What is the smallest positive number that is evenly divisible by all of the numbers from 1 to 20?

I have solved this problem and my question isn't really about this problem, but about something I noticed while trying to solve it.

Initially, for each whole number above 20, I thought of checking whether it is divisible by every number from 2 to 20. But every number that is divisible by 20 is also divisible by each of its factors. For example, 100 is divisible by 20 and therefore it is also divisible by 2, 4, 5 and 10. So I tried to make a list of numbers from 1 to 20 such that I only have to check if a number is divisble by numbers from that list. Here's my code for it.

def divisors(n):
'''
'''
sieve = [True] * (n + 1)
for i in range(n, 2, -1):
    if sieve[i]:
        for t in range(2, i // 2 + 1):
            if i % t == 0:
                sieve[t] = False
return ([i for i in range(2, n + 1) if sieve[i]])
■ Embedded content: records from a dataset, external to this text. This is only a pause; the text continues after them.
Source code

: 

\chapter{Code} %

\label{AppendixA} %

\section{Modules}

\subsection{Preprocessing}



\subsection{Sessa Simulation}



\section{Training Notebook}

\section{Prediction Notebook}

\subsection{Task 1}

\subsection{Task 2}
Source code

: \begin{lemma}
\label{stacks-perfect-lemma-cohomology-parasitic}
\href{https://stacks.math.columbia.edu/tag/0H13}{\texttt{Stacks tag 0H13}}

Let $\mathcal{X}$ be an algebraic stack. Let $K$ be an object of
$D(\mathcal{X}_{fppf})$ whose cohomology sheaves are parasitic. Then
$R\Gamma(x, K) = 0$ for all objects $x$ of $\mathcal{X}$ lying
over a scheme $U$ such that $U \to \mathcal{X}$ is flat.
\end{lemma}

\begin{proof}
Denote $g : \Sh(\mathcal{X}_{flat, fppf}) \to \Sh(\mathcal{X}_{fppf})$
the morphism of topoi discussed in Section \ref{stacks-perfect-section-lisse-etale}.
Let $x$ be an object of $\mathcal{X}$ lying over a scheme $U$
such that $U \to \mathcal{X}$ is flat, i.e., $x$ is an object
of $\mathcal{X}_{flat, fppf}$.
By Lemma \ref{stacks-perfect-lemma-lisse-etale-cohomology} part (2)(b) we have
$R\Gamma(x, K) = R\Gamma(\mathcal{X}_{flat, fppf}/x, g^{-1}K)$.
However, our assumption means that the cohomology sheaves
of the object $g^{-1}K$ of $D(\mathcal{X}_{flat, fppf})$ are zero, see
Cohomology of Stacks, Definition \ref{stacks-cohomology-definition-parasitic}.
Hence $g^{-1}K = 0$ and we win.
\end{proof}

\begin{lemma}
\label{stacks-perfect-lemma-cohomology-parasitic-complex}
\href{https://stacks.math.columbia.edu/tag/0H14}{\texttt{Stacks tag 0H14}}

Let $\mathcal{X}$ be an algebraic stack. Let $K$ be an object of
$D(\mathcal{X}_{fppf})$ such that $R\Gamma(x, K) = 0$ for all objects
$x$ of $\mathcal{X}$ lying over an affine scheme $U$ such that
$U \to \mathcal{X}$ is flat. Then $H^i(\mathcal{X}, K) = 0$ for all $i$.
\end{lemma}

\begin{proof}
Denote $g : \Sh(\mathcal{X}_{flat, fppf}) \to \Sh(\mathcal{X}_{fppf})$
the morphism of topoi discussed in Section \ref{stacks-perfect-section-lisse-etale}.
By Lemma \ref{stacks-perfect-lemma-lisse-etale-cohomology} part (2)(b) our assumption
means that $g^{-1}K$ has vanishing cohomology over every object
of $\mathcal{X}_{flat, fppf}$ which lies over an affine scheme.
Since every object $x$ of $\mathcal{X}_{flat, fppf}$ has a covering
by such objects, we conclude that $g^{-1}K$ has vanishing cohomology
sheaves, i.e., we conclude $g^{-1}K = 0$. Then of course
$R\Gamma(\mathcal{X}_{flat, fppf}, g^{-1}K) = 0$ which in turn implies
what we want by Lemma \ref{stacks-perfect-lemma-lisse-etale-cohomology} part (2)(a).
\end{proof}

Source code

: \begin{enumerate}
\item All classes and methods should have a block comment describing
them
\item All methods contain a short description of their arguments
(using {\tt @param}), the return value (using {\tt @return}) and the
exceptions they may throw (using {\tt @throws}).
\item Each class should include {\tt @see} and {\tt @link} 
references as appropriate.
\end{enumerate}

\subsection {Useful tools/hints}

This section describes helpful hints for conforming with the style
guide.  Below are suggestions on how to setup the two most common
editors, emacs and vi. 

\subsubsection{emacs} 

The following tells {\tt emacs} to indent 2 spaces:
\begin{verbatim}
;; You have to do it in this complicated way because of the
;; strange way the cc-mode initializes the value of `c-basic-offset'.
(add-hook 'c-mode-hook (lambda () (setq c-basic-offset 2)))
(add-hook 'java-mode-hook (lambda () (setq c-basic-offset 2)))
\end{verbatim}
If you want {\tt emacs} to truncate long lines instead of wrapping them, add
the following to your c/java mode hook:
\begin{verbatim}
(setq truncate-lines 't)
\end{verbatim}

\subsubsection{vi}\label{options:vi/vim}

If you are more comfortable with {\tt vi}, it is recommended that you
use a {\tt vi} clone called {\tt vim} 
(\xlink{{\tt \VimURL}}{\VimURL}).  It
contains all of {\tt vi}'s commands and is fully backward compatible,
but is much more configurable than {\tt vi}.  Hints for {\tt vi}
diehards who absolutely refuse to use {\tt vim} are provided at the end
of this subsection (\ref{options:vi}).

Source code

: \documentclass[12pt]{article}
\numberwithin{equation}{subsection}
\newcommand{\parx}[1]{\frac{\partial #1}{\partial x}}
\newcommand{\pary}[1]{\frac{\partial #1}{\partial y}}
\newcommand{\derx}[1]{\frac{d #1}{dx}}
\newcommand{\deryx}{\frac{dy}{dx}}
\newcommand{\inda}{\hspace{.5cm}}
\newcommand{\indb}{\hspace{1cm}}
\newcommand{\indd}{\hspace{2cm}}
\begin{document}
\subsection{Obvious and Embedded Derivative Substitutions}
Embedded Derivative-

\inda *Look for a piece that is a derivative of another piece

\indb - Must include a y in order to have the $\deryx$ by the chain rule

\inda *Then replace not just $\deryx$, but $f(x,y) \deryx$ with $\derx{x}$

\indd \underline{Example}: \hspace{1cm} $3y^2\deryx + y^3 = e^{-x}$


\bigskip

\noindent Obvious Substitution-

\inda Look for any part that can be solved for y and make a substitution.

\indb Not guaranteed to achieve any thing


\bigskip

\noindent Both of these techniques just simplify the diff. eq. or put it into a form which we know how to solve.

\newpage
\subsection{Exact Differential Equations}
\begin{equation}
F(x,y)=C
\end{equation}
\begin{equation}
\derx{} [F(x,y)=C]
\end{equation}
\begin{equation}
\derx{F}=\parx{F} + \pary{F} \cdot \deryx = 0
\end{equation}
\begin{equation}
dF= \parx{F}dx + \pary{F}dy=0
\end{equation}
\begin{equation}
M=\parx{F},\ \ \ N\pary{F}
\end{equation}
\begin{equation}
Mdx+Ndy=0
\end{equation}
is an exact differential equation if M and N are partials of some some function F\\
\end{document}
What struck me was that for any value of n, the list of numbers does not change after I have excluded the factors of numbers greater than about 2/3 * n. So for n = 1000, after I have checked all the numbers from 1000 to 667, I don't need to check for factors of any smaller numbers; the list will stay the same regardless. What amazed me even more was that for each n, the final list contained all the numbers for (n/2) + 1 till n. For example, for n = 1000, the final list will be [551, 552, 553, ...... 998, 999, 1000]

I can't figure out why this is true. Can somebody please explain it to me? And I'm not a mathemaician. Please explain it in simple terms.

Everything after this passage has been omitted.